# Loft floor covering



## Cgosch (Jul 31, 2011)

Hello,
I am in the process of completing my loft and getting excited about being able to raise pigeons. The floor is plywood, and I cannot decide what would be best to use as a floor covering, such as sand, wood chips, straw etc. If anyone has an idea or opinion as to what they prefer and why, I would really appreciate their opinions. So I have something to base my decisions on.
Thanks.


----------



## ptras (Jun 29, 2010)

Cgosch said:


> Hello,
> I am in the process of completing my loft and getting excited about being able to raise pigeons. The floor is plywood, and I cannot decide what would be best to use as a floor covering, such as sand, wood chips, straw etc. If anyone has an idea or opinion as to what they prefer and why, I would really appreciate their opinions. So I have something to base my decisions on.
> Thanks.


Many people leave the plywood bare, and scrape it on a regular basis to clean it. I personally use wood shavings on the loft floor. They absorb moisture, and make scraping/cleaning a lot easier.


----------



## YaSin11 (Jul 23, 2009)

I use normal wood, and have to scrape alot  But today I thought of something new....I'm thinking of putting a plastic sheet on the wood, that way I can just pull out the sheet and wash/replace. Just a thought. Wish you good luck,Peace,
YaSin


----------



## sport14692 (Jan 3, 2011)

I use floor dry and it works great


----------



## Print Tippler (May 18, 2011)

plain wood, Just go out and buy a floor scraper. They make some with just the bottom attachment and you just get a broom stick.

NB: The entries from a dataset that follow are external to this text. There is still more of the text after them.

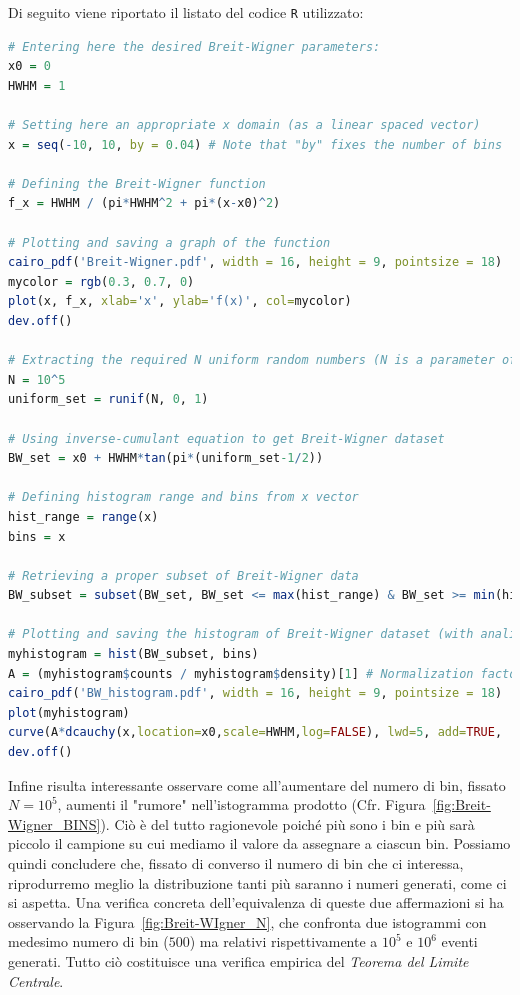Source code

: \noindent Di seguito viene riportato il listato del codice \texttt{R} utilizzato:

\begin{lstlisting}[language=R, style=Rstyle, caption=\texttt{R} code for Exercise 1/A (to generate a Breit-Wigner histogram), xleftmargin=.02\textwidth]
# Entering here the desired Breit-Wigner parameters:
x0 = 0
HWHM = 1

# Setting here an appropriate x domain (as a linear spaced vector)
x = seq(-10, 10, by = 0.04) # Note that "by" fixes the number of bins

# Defining the Breit-Wigner function
f_x = HWHM / (pi*HWHM^2 + pi*(x-x0)^2)

# Plotting and saving a graph of the function
cairo_pdf('Breit-Wigner.pdf', width = 16, height = 9, pointsize = 18)
mycolor = rgb(0.3, 0.7, 0)
plot(x, f_x, xlab='x', ylab='f(x)', col=mycolor)
dev.off()

# Extracting the required N uniform random numbers (N is a parameter of choice)
N = 10^5
uniform_set = runif(N, 0, 1) 

# Using inverse-cumulant equation to get Breit-Wigner dataset
BW_set = x0 + HWHM*tan(pi*(uniform_set-1/2))
	
# Defining histogram range and bins from x vector
hist_range = range(x)
bins = x

# Retrieving a proper subset of Breit-Wigner data 
BW_subset = subset(BW_set, BW_set <= max(hist_range) & BW_set >= min(hist_range))

# Plotting and saving the histogram of Breit-Wigner dataset (with analitical check)
myhistogram = hist(BW_subset, bins)
A = (myhistogram$counts / myhistogram$density)[1] # Normalization factor
cairo_pdf('BW_histogram.pdf', width = 16, height = 9, pointsize = 18)
plot(myhistogram)
curve(A*dcauchy(x,location=x0,scale=HWHM,log=FALSE), lwd=5, add=TRUE,  col=mycolor)
dev.off()
\end{lstlisting}

\noindent Infine risulta interessante osservare come all'aumentare del numero di bin, fissato $N=10^5$, aumenti il "rumore" nell'istogramma prodotto (Cfr. Figura~\ref{fig:Breit-Wigner_BINS}). Ciò è del tutto ragionevole poiché più sono i bin e più sarà piccolo il campione su cui mediamo il valore da assegnare a ciascun bin. Possiamo quindi concludere che, fissato di converso il numero di bin che ci interessa, riprodurremo meglio la distribuzione tanti più saranno i numeri generati, come ci si aspetta. Una verifica concreta dell'equivalenza di queste due affermazioni si ha osservando la Figura~\ref{fig:Breit-WIgner_N}, che confronta due istogrammi con medesimo numero di bin ($500$) ma relativi rispettivamente a $10^5$ e $10^6$ eventi generati. Tutto ciò costituisce una verifica empirica del \textsl{Teorema del Limite Centrale}.

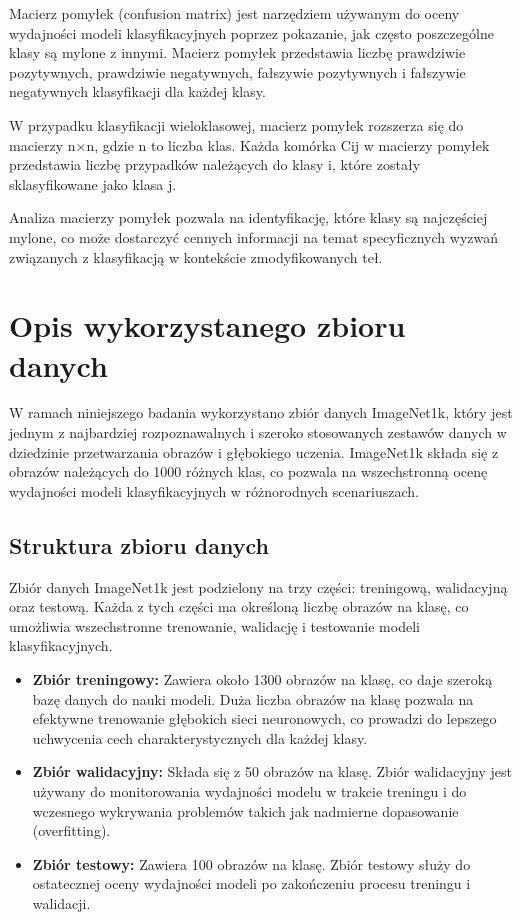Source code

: Macierz pomyłek (confusion matrix) jest narzędziem używanym do oceny wydajności modeli klasyfikacyjnych poprzez 
pokazanie, jak często poszczególne klasy są mylone z innymi. Macierz pomyłek przedstawia liczbę prawdziwie pozytywnych, 
prawdziwie negatywnych, fałszywie pozytywnych i fałszywie negatywnych klasyfikacji dla każdej klasy.

W przypadku klasyfikacji wieloklasowej, macierz pomyłek rozszerza się do macierzy n×n, gdzie n to liczba klas. 
Każda komórka Cij​ w macierzy pomyłek przedstawia liczbę przypadków należących do klasy i, które zostały 
sklasyfikowane jako klasa j.

Analiza macierzy pomyłek pozwala na identyfikację, które klasy są najczęściej mylone, co może dostarczyć cennych 
informacji na temat specyficznych wyzwań związanych z klasyfikacją w kontekście zmodyfikowanych teł.

\section*{Opis wykorzystanego zbioru danych}

W ramach niniejszego badania wykorzystano zbiór danych ImageNet1k, który jest jednym z najbardziej rozpoznawalnych i 
szeroko stosowanych zestawów danych w dziedzinie przetwarzania obrazów i głębokiego uczenia. ImageNet1k składa się z 
obrazów należących do 1000 różnych klas, co pozwala na wszechstronną ocenę wydajności modeli klasyfikacyjnych w 
różnorodnych scenariuszach.

\subsection*{Struktura zbioru danych}

Zbiór danych ImageNet1k jest podzielony na trzy części: treningową, walidacyjną oraz testową. Każda z tych części ma 
określoną liczbę obrazów na klasę, co umożliwia wszechstronne trenowanie, walidację i testowanie modeli klasyfikacyjnych.

\begin{itemize}
    \item \textbf{Zbiór treningowy:} Zawiera około 1300 obrazów na klasę, co daje szeroką bazę danych do nauki modeli. 
    Duża liczba obrazów na klasę pozwala na efektywne trenowanie głębokich sieci neuronowych, co prowadzi do lepszego 
    uchwycenia cech charakterystycznych dla każdej klasy.
    \item \textbf{Zbiór walidacyjny:} Składa się z 50 obrazów na klasę. Zbiór walidacyjny jest używany do monitorowania 
    wydajności modelu w trakcie treningu i do wczesnego wykrywania problemów takich jak nadmierne dopasowanie 
    (overfitting).
    \item \textbf{Zbiór testowy:} Zawiera 100 obrazów na klasę. Zbiór testowy służy do ostatecznej oceny wydajności 
    modeli po zakończeniu procesu treningu i walidacji.
\end{itemize}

http://www.foyspigeonsupplies.com/catalog/337.html


----------



## Dobato (Jul 3, 2008)

As Paki Tipplers, and others mention, and I agree, bare floors are best, whether they be plywood or concrete. One of the first signs you'll get when you have a bird, or birds, that are either ill, or getting that way is a change in their droppings. Having loose bedding can hide this early indicator, IMO, longer than just having plain floors, thus giving a starting illness longer to take hold before you may become aware of the fact that you have an ill bird(s).

Karyn


----------



## November-X-Scourge (May 12, 2011)

I have a bare floor


----------



## re lee (Jan 4, 2003)

What breed will you have. Now show type birds that are not as flighty as race birds. Pine shavings work and look OK. Scraping the floor daily works well with most breeds. They have straight type hoes that work well for scraping. I would not USE SAND. it holds moisture and can cause sickness. While it look good. Back in the 70s it was popular I even tried had a place I could get white sand sure looked good But it does give a place where sickness can start.


----------



## Pip Logan (Oct 6, 2009)

I use sand and rake it.


----------



## fireman (Apr 2, 2011)

I was using wood shavings but it was a perfect place for a snake to hide and kill 2 of my squabs. Nothing but bare floors now!


----------



## loonecho (Feb 25, 2010)

I use ground corn cob bedding. They stay put when the birds are on the floor exercising/testing their wings and nothing keeps a loft dryer. A dry loft is a healthy loft. I may try the bare floor system in my new loft but for now, I haven't found any drawbacks to the corn cob bedding. Cleaning is a breeze.

Jim


----------



## vivagirl (Jun 24, 2008)

I have tried everything but have settle in the last few years on Oil Dry. You get this at any auto parts store. Be sure it's 100% clay. Basically it is the same thing as Kitty Litter.
It's super absorbant and economical. Danny Joe


----------



## Cgosch (Jul 31, 2011)

Thanks for all your ideas. I will be housing rollers.


----------



## tipplers4life (Sep 10, 2011)

bare floors and scrape daily and mop with thin bleach,no dust or damp,if you cover your floor it holds damp and floor WILL rot,i have fans in my loft top and bottom,floor is dry most time,breeding time is messy though,pigeons are hard work full stop,


----------



## APF_LOFT (Aug 9, 2010)

i use metal screen they are the best no need for cleaning it clean it self hehe. and less odor in the loft also


----------



## APF_LOFT (Aug 9, 2010)

and look at the picture the chicken is eating the wasted feed and she also rake the poop below so no more odor


----------



## tipplers4life (Sep 10, 2011)

good idea,but it brings rats in england,plus it costs money,if u use fans that gets rid of odors,fungus grows underneath,is that safe to walk on?good idea but england is so so wet,i would go with that idea if i could find cheap solution


----------



## APF_LOFT (Aug 9, 2010)

so far i dont have rat in my loft and i think rat cannot past trough that size of mesh. yes it safe walk on but i dont step on the mesh i step on the wood.


----------



## GaryWCo (Apr 19, 2011)

Because of the weather and critters I put a painted/sealed plywood floor in my loft. I place aspen wood shavings on the floor under the perches. I have to do very little scraping as most of the droppings fall into the shavings. Works for me.


----------



## orock (Mar 28, 2011)

I use bare floors clean daily.


----------